**GIVEN DATA**.
+++
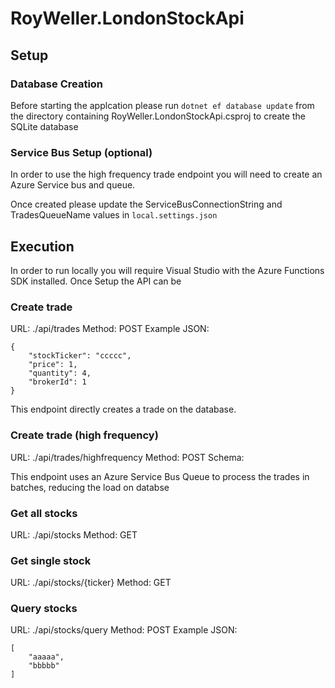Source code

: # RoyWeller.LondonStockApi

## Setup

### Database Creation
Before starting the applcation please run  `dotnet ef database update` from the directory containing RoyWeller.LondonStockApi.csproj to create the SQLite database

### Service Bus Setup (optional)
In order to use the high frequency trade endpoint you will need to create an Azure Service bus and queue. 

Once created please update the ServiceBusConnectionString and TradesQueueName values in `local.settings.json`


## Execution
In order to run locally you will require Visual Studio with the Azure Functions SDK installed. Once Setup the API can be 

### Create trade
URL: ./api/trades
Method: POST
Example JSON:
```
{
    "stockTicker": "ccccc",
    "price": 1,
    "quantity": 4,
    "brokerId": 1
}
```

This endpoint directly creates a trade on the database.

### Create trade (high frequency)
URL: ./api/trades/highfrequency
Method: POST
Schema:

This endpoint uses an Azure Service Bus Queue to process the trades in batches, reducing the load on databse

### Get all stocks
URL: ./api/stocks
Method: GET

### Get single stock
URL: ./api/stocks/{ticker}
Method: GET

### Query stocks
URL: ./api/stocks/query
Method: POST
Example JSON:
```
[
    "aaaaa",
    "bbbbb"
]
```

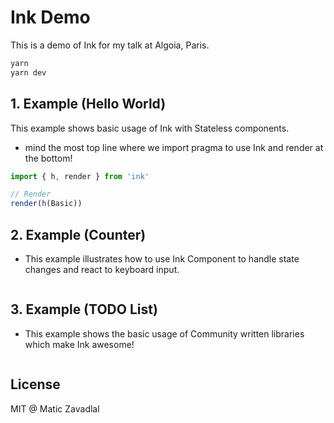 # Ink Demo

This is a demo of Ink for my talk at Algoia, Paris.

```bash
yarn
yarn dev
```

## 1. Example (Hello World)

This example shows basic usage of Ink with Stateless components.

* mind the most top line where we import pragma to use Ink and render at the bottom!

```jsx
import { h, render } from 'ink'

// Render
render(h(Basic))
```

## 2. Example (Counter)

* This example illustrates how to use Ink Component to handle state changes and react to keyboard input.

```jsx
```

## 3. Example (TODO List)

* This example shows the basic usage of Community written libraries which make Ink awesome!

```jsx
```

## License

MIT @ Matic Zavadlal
+++
**WHAT IS REQUIRED**. Set each line of the records down exactly, leaving every picture out.

**SOLUTION FOR THIS PROBLEM**.
Source code

: # RoyWeller.LondonStockApi

## Setup

### Database Creation
Before starting the applcation please run  `dotnet ef database update` from the directory containing RoyWeller.LondonStockApi.csproj to create the SQLite database

### Service Bus Setup (optional)
In order to use the high frequency trade endpoint you will need to create an Azure Service bus and queue. 

Once created please update the ServiceBusConnectionString and TradesQueueName values in `local.settings.json`


## Execution
In order to run locally you will require Visual Studio with the Azure Functions SDK installed. Once Setup the API can be 

### Create trade
URL: ./api/trades
Method: POST
Example JSON:
```
{
    "stockTicker": "ccccc",
    "price": 1,
    "quantity": 4,
    "brokerId": 1
}
```

This endpoint directly creates a trade on the database.

### Create trade (high frequency)
URL: ./api/trades/highfrequency
Method: POST
Schema:

This endpoint uses an Azure Service Bus Queue to process the trades in batches, reducing the load on databse

### Get all stocks
URL: ./api/stocks
Method: GET

### Get single stock
URL: ./api/stocks/{ticker}
Method: GET

### Query stocks
URL: ./api/stocks/query
Method: POST
Example JSON:
```
[
    "aaaaa",
    "bbbbb"
]
```

 # Ink Demo

This is a demo of Ink for my talk at Algoia, Paris.

```bash
yarn
yarn dev
```

## 1. Example (Hello World)

This example shows basic usage of Ink with Stateless components.

* mind the most top line where we import pragma to use Ink and render at the bottom!

```jsx
import { h, render } from 'ink'

// Render
render(h(Basic))
```

## 2. Example (Counter)

* This example illustrates how to use Ink Component to handle state changes and react to keyboard input.

```jsx
```

## 3. Example (TODO List)

* This example shows the basic usage of Community written libraries which make Ink awesome!

```jsx
```

## License

MIT @ Matic Zavadlal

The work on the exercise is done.